EXERCISE BRIEF: All lines in the records below with the word "pymarcer" must be returned.

Saved entries
◆ ◆ ◆ ◆ ◆ ◆ ◆

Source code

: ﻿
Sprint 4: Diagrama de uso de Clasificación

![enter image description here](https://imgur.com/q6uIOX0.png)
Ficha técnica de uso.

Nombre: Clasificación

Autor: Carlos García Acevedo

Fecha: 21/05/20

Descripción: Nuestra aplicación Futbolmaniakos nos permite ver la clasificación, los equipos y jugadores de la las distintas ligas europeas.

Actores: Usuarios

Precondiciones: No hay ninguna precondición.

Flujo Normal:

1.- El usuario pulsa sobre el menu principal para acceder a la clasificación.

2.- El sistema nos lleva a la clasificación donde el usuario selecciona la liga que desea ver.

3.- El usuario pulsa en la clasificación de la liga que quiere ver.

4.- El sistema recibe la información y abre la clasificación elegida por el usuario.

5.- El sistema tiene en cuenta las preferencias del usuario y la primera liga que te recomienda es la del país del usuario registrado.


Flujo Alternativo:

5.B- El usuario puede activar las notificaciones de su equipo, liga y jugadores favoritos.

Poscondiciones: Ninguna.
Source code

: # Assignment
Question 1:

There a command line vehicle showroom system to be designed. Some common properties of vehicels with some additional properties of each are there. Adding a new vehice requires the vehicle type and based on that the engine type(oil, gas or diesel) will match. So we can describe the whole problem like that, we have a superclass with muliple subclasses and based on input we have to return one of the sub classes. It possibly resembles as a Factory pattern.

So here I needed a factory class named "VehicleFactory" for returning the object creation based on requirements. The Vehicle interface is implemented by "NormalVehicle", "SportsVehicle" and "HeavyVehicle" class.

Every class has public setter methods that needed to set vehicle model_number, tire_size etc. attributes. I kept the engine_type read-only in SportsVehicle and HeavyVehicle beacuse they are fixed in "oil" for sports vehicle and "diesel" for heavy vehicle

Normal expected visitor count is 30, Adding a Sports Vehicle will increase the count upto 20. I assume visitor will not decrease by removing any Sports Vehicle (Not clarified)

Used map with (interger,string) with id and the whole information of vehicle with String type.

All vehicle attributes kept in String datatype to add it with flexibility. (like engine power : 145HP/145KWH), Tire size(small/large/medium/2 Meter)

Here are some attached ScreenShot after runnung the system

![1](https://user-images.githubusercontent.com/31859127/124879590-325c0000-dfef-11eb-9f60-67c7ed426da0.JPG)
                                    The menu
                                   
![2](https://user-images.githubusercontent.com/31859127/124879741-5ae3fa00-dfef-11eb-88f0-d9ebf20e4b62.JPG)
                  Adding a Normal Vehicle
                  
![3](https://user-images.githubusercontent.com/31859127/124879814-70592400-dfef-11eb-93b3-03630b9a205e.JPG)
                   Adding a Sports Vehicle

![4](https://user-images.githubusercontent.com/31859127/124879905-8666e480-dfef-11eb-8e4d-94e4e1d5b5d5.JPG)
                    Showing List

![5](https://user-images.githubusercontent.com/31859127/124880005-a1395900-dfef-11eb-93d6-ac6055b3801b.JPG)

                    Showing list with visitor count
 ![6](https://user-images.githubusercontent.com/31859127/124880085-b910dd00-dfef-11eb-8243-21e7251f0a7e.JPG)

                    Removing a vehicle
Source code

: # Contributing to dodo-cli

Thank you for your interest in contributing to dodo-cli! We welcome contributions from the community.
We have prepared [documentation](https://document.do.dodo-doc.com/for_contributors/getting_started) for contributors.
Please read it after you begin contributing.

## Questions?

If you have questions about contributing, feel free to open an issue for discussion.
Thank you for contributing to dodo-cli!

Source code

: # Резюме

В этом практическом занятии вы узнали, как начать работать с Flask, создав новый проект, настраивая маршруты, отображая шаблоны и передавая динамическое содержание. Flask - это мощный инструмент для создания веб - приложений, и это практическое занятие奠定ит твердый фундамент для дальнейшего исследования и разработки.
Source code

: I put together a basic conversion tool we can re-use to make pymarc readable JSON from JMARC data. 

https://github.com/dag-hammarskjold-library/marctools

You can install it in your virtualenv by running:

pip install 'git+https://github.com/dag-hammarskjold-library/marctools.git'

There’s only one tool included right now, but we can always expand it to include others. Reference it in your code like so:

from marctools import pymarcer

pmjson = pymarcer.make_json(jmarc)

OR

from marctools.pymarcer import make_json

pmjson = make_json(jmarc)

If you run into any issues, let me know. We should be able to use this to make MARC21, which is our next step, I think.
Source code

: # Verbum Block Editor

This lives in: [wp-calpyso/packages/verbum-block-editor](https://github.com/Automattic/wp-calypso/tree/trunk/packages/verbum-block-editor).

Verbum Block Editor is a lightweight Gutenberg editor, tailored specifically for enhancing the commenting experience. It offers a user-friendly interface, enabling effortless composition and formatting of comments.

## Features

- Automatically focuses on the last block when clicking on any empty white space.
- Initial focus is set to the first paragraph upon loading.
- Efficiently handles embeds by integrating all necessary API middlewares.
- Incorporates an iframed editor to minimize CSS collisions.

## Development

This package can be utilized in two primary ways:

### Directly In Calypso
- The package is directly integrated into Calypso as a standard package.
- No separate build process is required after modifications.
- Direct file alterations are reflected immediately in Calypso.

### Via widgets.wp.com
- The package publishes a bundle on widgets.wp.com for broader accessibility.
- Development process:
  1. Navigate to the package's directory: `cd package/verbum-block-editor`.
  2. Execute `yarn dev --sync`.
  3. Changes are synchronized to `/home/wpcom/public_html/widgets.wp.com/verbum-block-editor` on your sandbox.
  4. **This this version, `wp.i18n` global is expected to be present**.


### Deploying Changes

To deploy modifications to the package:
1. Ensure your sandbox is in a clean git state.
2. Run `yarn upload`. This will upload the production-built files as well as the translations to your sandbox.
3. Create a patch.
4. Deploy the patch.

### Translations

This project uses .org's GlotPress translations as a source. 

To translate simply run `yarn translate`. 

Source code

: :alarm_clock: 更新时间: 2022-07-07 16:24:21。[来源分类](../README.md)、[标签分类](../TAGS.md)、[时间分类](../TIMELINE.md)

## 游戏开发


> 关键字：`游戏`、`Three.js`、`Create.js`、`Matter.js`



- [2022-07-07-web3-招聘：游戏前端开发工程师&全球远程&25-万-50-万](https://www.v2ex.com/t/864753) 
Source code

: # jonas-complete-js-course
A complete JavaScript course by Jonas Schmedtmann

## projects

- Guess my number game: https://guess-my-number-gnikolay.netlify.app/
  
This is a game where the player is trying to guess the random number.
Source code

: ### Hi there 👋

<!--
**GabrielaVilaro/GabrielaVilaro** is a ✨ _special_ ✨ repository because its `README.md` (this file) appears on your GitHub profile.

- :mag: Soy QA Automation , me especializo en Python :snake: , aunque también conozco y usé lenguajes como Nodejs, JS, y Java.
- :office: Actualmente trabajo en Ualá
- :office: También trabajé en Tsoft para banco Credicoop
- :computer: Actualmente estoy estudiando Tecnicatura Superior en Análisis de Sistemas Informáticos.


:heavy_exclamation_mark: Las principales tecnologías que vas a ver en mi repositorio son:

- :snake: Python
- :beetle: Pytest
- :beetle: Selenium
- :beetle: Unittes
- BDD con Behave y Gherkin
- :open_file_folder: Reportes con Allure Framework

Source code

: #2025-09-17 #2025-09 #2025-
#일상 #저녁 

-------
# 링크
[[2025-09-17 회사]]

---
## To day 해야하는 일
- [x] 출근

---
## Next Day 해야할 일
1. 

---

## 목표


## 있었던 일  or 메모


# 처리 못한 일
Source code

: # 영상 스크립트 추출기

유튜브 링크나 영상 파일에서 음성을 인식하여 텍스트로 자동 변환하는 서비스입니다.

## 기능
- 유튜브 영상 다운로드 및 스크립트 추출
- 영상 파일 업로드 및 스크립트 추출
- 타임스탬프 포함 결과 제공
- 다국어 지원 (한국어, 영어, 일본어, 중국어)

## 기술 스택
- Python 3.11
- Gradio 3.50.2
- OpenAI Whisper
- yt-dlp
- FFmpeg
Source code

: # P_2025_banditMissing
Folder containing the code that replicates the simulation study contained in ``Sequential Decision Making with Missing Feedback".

◆ ◆ ◆ ◆ ◆ ◆ ◆

RESULT OF THE EXERCISE:
from marctools import pymarcer
pmjson = pymarcer.make_json(jmarc)
from marctools.pymarcer import make_json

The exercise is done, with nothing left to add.